____ Provided data

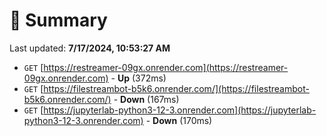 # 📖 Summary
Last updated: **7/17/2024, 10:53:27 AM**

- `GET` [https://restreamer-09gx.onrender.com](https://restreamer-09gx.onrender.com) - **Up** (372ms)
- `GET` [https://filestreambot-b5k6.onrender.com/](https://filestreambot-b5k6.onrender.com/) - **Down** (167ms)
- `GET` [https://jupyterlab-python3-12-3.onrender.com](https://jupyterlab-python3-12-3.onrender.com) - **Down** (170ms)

________

Work to complete: Retype word for word the lines running from the line containing "Last updated: **7/17/2024, 10:53:27 AM**" to the end of the listing, and only those.

Solution for this exercise:
Last updated: **7/17/2024, 10:53:27 AM**

- `GET` [https://restreamer-09gx.onrender.com](https://restreamer-09gx.onrender.com) - **Up** (372ms)
- `GET` [https://filestreambot-b5k6.onrender.com/](https://filestreambot-b5k6.onrender.com/) - **Down** (167ms)
- `GET` [https://jupyterlab-python3-12-3.onrender.com](https://jupyterlab-python3-12-3.onrender.com) - **Down** (170ms)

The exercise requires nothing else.